Эта рыночная стратегия будет продолжаться до тех пор, пока однажды в мире, усеянном руинами заброшенных фабрик, складов и офисов, не останется одно сверкающее здание без входов и выходов. Внутри будет только густая сеть компьютеров, фиксирующих прибыль. Снаружи – племена дикарей, неспособных понять природу или полезность яркого строения без окон. Может, они будут поклоняться ему, как богу. Может, они попытаются его разрушить, и их примитивное вооружение окажется совершенно бесполезным против гладких и непроницаемых стен высотки, которой нельзя нанести и царапины.

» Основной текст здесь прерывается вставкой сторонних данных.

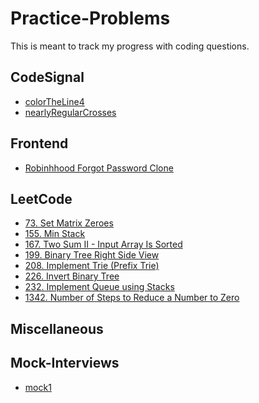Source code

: # Practice-Problems
This is meant to track my progress with coding questions.

## CodeSignal
- [colorTheLine4](CodeSignal/colorTheLine4.js)
- [nearlyRegularCrosses](CodeSignal/nearlyRegularCrosses.js)

## Frontend
- [Robinhhood Forgot Password Clone](Frontend/Robinhood-Forgot-Password-Clone)

## LeetCode
- [73. Set Matrix Zeroes](LeetCode/73-Set-Matrix-Zeroes.js)
- [155. Min Stack](LeetCode/155-Min-Stack.js)
- [167. Two Sum II - Input Array Is Sorted](LeetCode/167-Two-Sum-II---Input-Array-Is-Sorted.js)
- [199. Binary Tree Right Side View](LeetCode/199-Binary-Tree-Right-Side-View.js)
- [208. Implement Trie (Prefix Trie)](LeetCode/208-Implement-Trie-(Prefix-Tree).js)
- [226. Invert Binary Tree](LeetCode/226-Invert-Binary-Tree.js)
- [232. Implement Queue using Stacks](LeetCode/232-Implement-Queue-using-Stacks.js)
- [1342. Number of Steps to Reduce a Number to Zero](LeetCode/1342-Number-of-Steps-to-Reduce-a-Number-to-Zero.js)

## Miscellaneous

## Mock-Interviews
- [mock1](Mock-Interviews/mock1.js)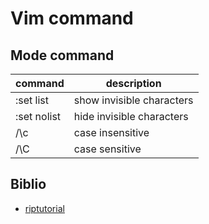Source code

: # Vim command

## Mode command
|command|description|
|-------|-----------|
|:set list|show invisible characters|
|:set nolist|hide invisible characters|
|/<pattern>\c|case insensitive|
|/<pattern>\C|case sensitive|

## Biblio
- [riptutorial](https://riptutorial.com/vim/example/26471/invisible-characters)

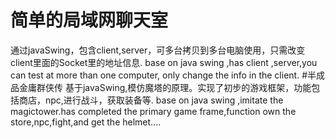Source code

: 
# 简单的局域网聊天室
通过javaSwing，包含client,server，可多台拷贝到多台电脑使用，只需改变client里面的Socket里的地址信息.
base on java swing ,has client ,server,you can test at more than one computer,
only change the info in the client.
#半成品金庸群侠传
基于javaSwing,模仿魔塔的原理。实现了初步的游戏框架，功能包括商店，npc,进行战斗，获取装备等.
base on java swing ,imitate the magictower.has completed the primary game frame,function own the store,npc,fight,and get the helmet.... 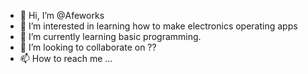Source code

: - 👋 Hi, I’m @Afeworks
- 👀 I’m interested in learning how to make electronics operating apps
- 🌱 I’m currently learning basic programming.
- 💞️ I’m looking to collaborate on ??
- 📫 How to reach me ...

<!---
Afeworks/Afeworks is a ✨ special ✨ repository because its `README.md` (this file) appears on your GitHub profile.
You can click the Preview link to take a look at your changes.
--->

Я провел большую часть своих дней в мире, посвященном воплощению этой сказки в реальность, и я знал это. Я также знал, что закусочной «Метро» не существовало в том мире, что по какой-то причине она находилась в совершенно другом месте, в то время, когда световой день не делал различий между законным и незаконным световым днем, даже если тот скоро заканчивался. Вот почему мне нравилась Лилиан; вот почему я жил в квартире над ее заведением. И вот, увы, почему мне стал сниться Умник, сующий свои распухшие четырехпалые руки-перчатки в клети с живым товаром в зоомагазине универмага, забитого дешевкой.

Я пробудился до рассвета в понедельник утром – дрожа от последствий еще одного такого сна.

– Он держит их в ежовых рукавицах, – проблеял я в приступе мистического ужаса. – Они на него пока что налезают…

И я теперь точно знал, что и сам оказался в его руках – как и многие до меня. Мной будут жонглировать, жонглировать, жонглировать… покуда я не упаду и не разобьюсь.